I held up the letter in my hand. “You know exactly what I’m talking about. I don’t even need to say it.”
The screen door banged shut behind her. She walked across the living room and slid onto the stool facing me at the counter. “Your father wanted you to have that money. That’s why he had the policy.”
“Well, I don’t want it,” I said. “Ever. It’s money for his
death.
”
“Honey, I know how upsetting it is to think about it that way, believe me I do. But you can go to any college you want with it. You need to be practical about this and think about your future.”
I looked at her in horror. “You want me to build a future on . . . on Dad’s
murder
?”
“Jane—”
“You signed for me, didn’t you? As my guardian? That’s the only way this check would be cut. The insurance company said so when I called them.”
She tried to take my hand from across the counter, but I snatched mine away. “I’m sorry, sweetheart,” she said.
Her apology did little to ease the guilt raging inside me and pumping my heart like I was on a run. “There’s a reason I refused to sign those papers. How can I go to college on money I got because someone killed my father?”
For the first time since my mother arrived home, her face flushed. “There’s a reason why your father took out a policy in your name only! Have you thought about the part where you’re not honoring his wishes? Do you really think he’d like that, Jane? Do you think that would solve everything? Do you think it would make him happy that you refused this money he left you?”
Tears burned my eyes. I blinked them back. “I don’t know,” I said, my throat choked with a sob. “It’s my fault he died.
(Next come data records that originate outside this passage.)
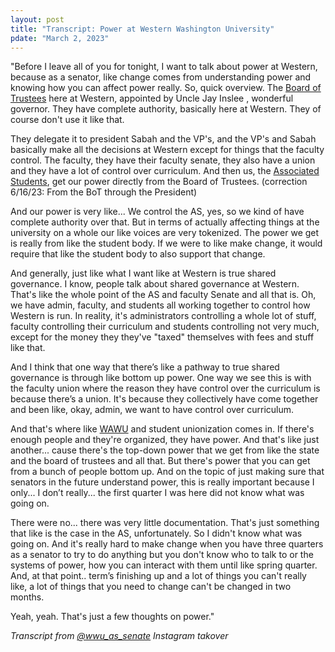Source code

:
 ```yaml
---
layout: post
title: "Transcript: Power at Western Washington University"
pdate: "March 2, 2023"
---
```

"Before I leave all of you for tonight, I want to talk about power at Western, because as a senator, like change comes from understanding power and knowing how you can affect power really. So, quick overview. The [Board of Trustees](https://trustees.wwu.edu) here at Western, appointed by Uncle Jay Inslee , wonderful governor. They have complete authority, basically here at Western. They of course don't use it like that.

They delegate it to president Sabah and the VP's, and the VP's and Sabah basically make all the decisions at Western except for things that the faculty control. The faculty, they have their faculty senate, they also have a union and they have a lot of control over curriculum. And then us, the [Associated Students](https://as.wwu.edu), get our power directly from the Board of Trustees. (correction 6/16/23: From the BoT through the President)

And our power is very like... We control the AS, yes, so we kind of have complete authority over that. But in terms of actually affecting things at the university on a whole our like voices are very tokenized. The power we get is really from like the student body. If we were to like make change, it would require that like the student body to also support that change.

And generally, just like what I want like at Western is true shared governance. I know, people talk about shared governance at Western. That's like the whole point of the AS and faculty Senate and all that is. Oh, we have admin, faculty, and students all working together to control how Western is run. In reality, it's administrators controlling a whole lot of stuff, faculty controlling their curriculum and students controlling not very much, except for the money they they've "taxed" themselves with fees and stuff like that.

And I think that one way that there’s like a pathway to true shared governance is through like bottom up power. One way we see this is with the faculty union where the reason they have control over the curriculum is because there’s a union. It's because they collectively have come together and been like, okay, admin, we want to have control over curriculum.

And that's where like [WAWU](https://wawu-union.org) and student unionization comes in. If there's enough people and they're organized, they have power. And that's like just another... cause there's the top-down power that we get from like the state and the board of trustees and all that. But there's power that you can get from a bunch of people bottom up. And on the topic of just making sure that senators in the future understand power, this is really important because I only... I don’t really... the first quarter I was here did not know what was going on.

There were no... there was very little documentation. That's just something that like is the case in the AS, unfortunately. So I didn't know what was going on. And it's really hard to make change when you have three quarters as a senator to try to do anything but you don't know who to talk to or the systems of power, how you can interact with them until like spring quarter. And, at that point.. term’s finishing up and a lot of things you can't really like, a lot of things that you need to change can't be changed in two months.

Yeah, yeah. That's just a few thoughts on power."

*Transcript from [@wwu_as_senate](https://instagram.com/wwu_as_senate) Instagram takover*

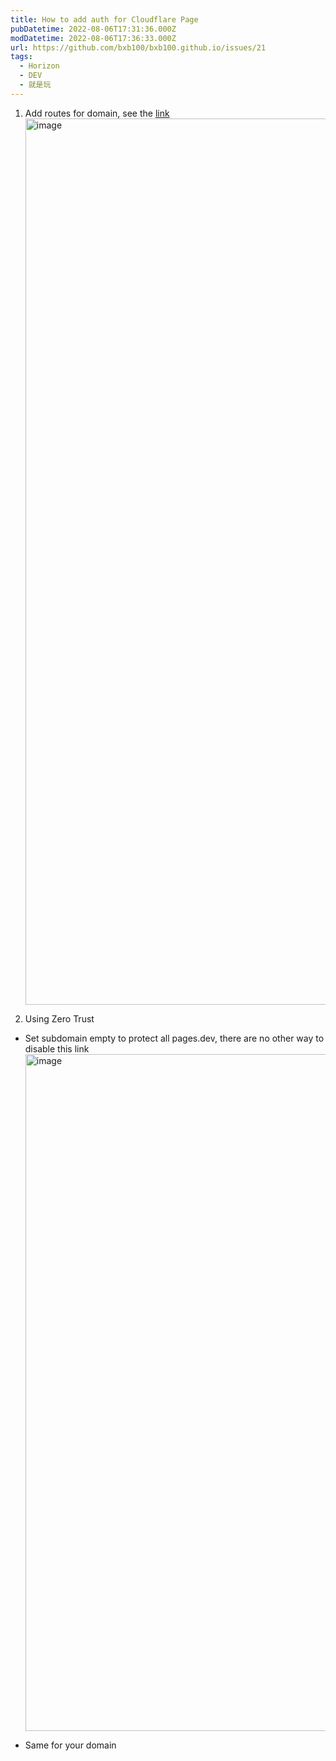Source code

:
 ```yaml
---
title: How to add auth for Cloudflare Page
pubDatetime: 2022-08-06T17:31:36.000Z
modDatetime: 2022-08-06T17:36:33.000Z
url: https://github.com/bxb100/bxb100.github.io/issues/21
tags:
  - Horizon
  - DEV
  - 就是玩
---
```


1. Add routes for domain, see the [link](https://403.ie/how-to-use-cloudflare-to-enable-basic-auth-on-a-subdirectory)
   <img width="1418" alt="image" src="https://user-images.githubusercontent.com/20685961/183259715-0e2f24d5-4b45-4a36-8f34-631b87e6e564.png">

2. Using Zero Trust

- Set subdomain empty to protect all pages.dev, there are no other way to disable this link
  <img width="1083" alt="image" src="https://user-images.githubusercontent.com/20685961/183259760-1b0a2197-682b-4a33-ad68-f460cbb18171.png">

- Same for your domain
He was there because of me, and now he’s dead.”
My mother gasped. “It’s not your fault, Jane. It never was. You have to let that go.”
I could barely hear her words. “Dad’s not here anymore to ask, and I feel so lost without him,” I choked out, finally giving myself over to the sobs that came, one after the other. “I don’t want any money, Mom, I want Daddy back. I want Dad.”
“Oh, honey,” my mother said, coming around the counter and putting her arms around me. This time I didn’t push her away. Her mouth pressed into my hair. “I know you do. I know you do. I feel the same way.”
“Daddy?” I shouted a second time with all the breath in my lungs.
“Oh my God, Jane,” said my father when he reached the top of the stairs. Everything seemed to stop in that moment, to freeze like the world outside in its icy blanket. The noise ended, all movement ended, and everything grew quiet. Silent. The breathing of the boy who had me stilled. To my captors, my father said: “And I thought better of you, especially you.”
Who?
went my brain.
Chaos erupted all around me. I was blind at its center, the eye in a storm out of which I could not see, and in the chaos I was pulled and I was shoved and I was screaming and then I was going down, down, down, crashing to the hard wooden floor until my head knocked into it.
There was a gunshot.
One.
And then a second.
I don’t know how long I lay there in a daze, noise all around me, noise and shouts that I could hear but as though far away, my head under a heavy dark cloud. But when I finally came to, reality rushing to me like a parent to a lost child, everything was suddenly so clear again, as clear as the icicles dripping from the trees outside.
I sat up. Pulled the blindfold off. Put a hand to the back of my head where it pounded.
Saw the destruction around me.
My captors were gone.
My father, though, my father was still there, lying half-in, half-out of the doorway to the library.
I tried to get up, stumbled and fell, then dragged myself across the floor. My father hadn’t moved. “Daddy?” I called to him, voice full of fear.
But he didn’t say anything. Not
I’m all right,
not
Jane,
not even
Help me.
I bent down over his chest, saw that it was still.
Took in the blood next.
A great pool of it spilling from his body.
Staining his uniform.
His eyes, his big brown eyes, gone vacant.
Then the tears came in one great wave. They swept through me like a hurricane, rising and drowning and pouring out over everything, sobs so big and powerful I thought I was suffocating.
My father, my beloved father, was already dead.